Чужие голоса чужой страны.

На спящей воде в пространстве между судами в такт тамтамам вспыхивали лунные блики.

Корабельный пес Пижон поскуливал. Чужие голоса в ночи пугали его. А может, он успел узнать от здешних собак свою родословную и возгордился. Катч-собаки получили мудрость от Луны. Они проникли в жилище человека тысячи лет назад, чтоб изгнать оттуда злых духов.

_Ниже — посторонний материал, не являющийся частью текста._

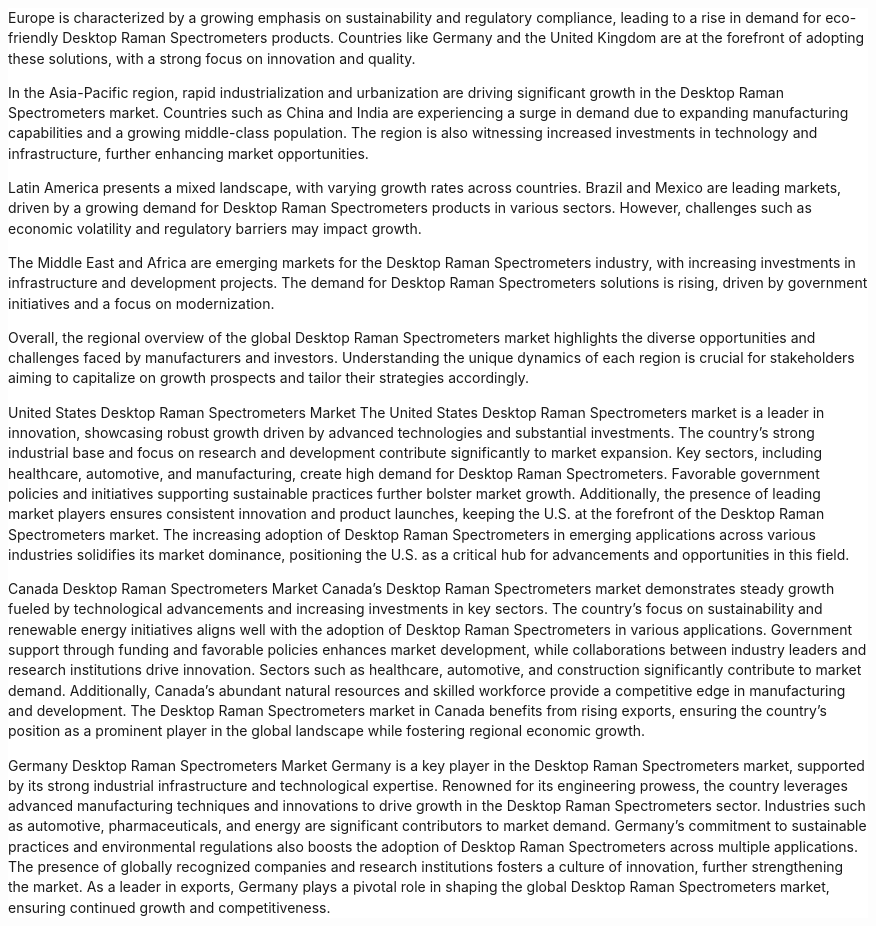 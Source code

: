 Europe is characterized by a growing emphasis on sustainability and regulatory compliance, leading to a rise in demand for eco-friendly Desktop Raman Spectrometers products. Countries like Germany and the United Kingdom are at the forefront of adopting these solutions, with a strong focus on innovation and quality.

In the Asia-Pacific region, rapid industrialization and urbanization are driving significant growth in the Desktop Raman Spectrometers market. Countries such as China and India are experiencing a surge in demand due to expanding manufacturing capabilities and a growing middle-class population. The region is also witnessing increased investments in technology and infrastructure, further enhancing market opportunities.

Latin America presents a mixed landscape, with varying growth rates across countries. Brazil and Mexico are leading markets, driven by a growing demand for Desktop Raman Spectrometers products in various sectors. However, challenges such as economic volatility and regulatory barriers may impact growth.

The Middle East and Africa are emerging markets for the Desktop Raman Spectrometers industry, with increasing investments in infrastructure and development projects. The demand for Desktop Raman Spectrometers solutions is rising, driven by government initiatives and a focus on modernization.

Overall, the regional overview of the global Desktop Raman Spectrometers market highlights the diverse opportunities and challenges faced by manufacturers and investors. Understanding the unique dynamics of each region is crucial for stakeholders aiming to capitalize on growth prospects and tailor their strategies accordingly.

United States Desktop Raman Spectrometers Market
The United States Desktop Raman Spectrometers market is a leader in innovation, showcasing robust growth driven by advanced technologies and substantial investments. The country’s strong industrial base and focus on research and development contribute significantly to market expansion. Key sectors, including healthcare, automotive, and manufacturing, create high demand for Desktop Raman Spectrometers. Favorable government policies and initiatives supporting sustainable practices further bolster market growth. Additionally, the presence of leading market players ensures consistent innovation and product launches, keeping the U.S. at the forefront of the Desktop Raman Spectrometers market. The increasing adoption of Desktop Raman Spectrometers in emerging applications across various industries solidifies its market dominance, positioning the U.S. as a critical hub for advancements and opportunities in this field.

Canada Desktop Raman Spectrometers Market
Canada’s Desktop Raman Spectrometers market demonstrates steady growth fueled by technological advancements and increasing investments in key sectors. The country’s focus on sustainability and renewable energy initiatives aligns well with the adoption of Desktop Raman Spectrometers in various applications. Government support through funding and favorable policies enhances market development, while collaborations between industry leaders and research institutions drive innovation. Sectors such as healthcare, automotive, and construction significantly contribute to market demand. Additionally, Canada’s abundant natural resources and skilled workforce provide a competitive edge in manufacturing and development. The Desktop Raman Spectrometers market in Canada benefits from rising exports, ensuring the country’s position as a prominent player in the global landscape while fostering regional economic growth.

Germany Desktop Raman Spectrometers Market
Germany is a key player in the Desktop Raman Spectrometers market, supported by its strong industrial infrastructure and technological expertise. Renowned for its engineering prowess, the country leverages advanced manufacturing techniques and innovations to drive growth in the Desktop Raman Spectrometers sector. Industries such as automotive, pharmaceuticals, and energy are significant contributors to market demand. Germany’s commitment to sustainable practices and environmental regulations also boosts the adoption of Desktop Raman Spectrometers across multiple applications. The presence of globally recognized companies and research institutions fosters a culture of innovation, further strengthening the market. As a leader in exports, Germany plays a pivotal role in shaping the global Desktop Raman Spectrometers market, ensuring continued growth and competitiveness.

Когда-то собаки получали здесь от людей первое животное, убитое в новолуние. Может, Пижон требовал от меня жертвоприношения?

Я дал Пижону таинственный кусок сахара.

В лунном свете сахар был зеленым. Лиловые искры вспыхивали на зеленом рафинаде.

— Черт! — сказал я. — Пижон, что я наделал? Я не хочу, чтобы ты выгонял из этой стальной коробки злых и всяких других духов. Пожалуйста, ешь сахар, но не изгоняй их, о Сын Дворника! Не выметай их метлой черного хвоста, Дворняга!

Я никогда не видел гномов.

И духи избегают меня.

Для других бьют тамтамы в лунной тени баобабов.

Таинственность бежит из сказки моей жизни.

Даже в детстве я не читал сказок.

Я начинаю их читать только теперь.

Но они не даются мне.

Что делать?

Я хочу сковырнуть с души коросту, промыть ее морщины марганцовкой и ощутить мир целиком — всю круглость Земли и безотчетность космических сил.

Гаснет ясный день,

Сохнет в саваннах трава,

Всему приходит конец!

Всем — там — быть!

Там — быть!

Там — быть!

С другой стороны причала под эстакадой спали плакучие тропические деревья, опустившие ветви до воды. Они жили посреди современного порта, между автокаров, погрузчиков, электромоторов, но привыкли не замечать новых ритмов. Тамтамы навевали деревьям веселые, дождливые, мокрые сны.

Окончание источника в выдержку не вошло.